## WHAT TO WORK ON
Output exactly the line containing "Download QMK Toolbox" and each line after it through the last line of the records, and nothing else.
═══ DATA LISTING
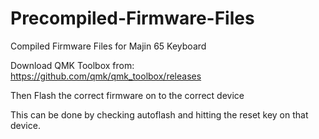 # Precompiled-Firmware-Files
Compiled Firmware Files for Majin 65 Keyboard

Download QMK Toolbox from: https://github.com/qmk/qmk_toolbox/releases

Then Flash the correct firmware on to the correct device

This can be done by checking autoflash and hitting the reset key on that device.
══════
## RESULT FOR THIS TASK
Download QMK Toolbox from: https://github.com/qmk/qmk_toolbox/releases

Then Flash the correct firmware on to the correct device

This can be done by checking autoflash and hitting the reset key on that device.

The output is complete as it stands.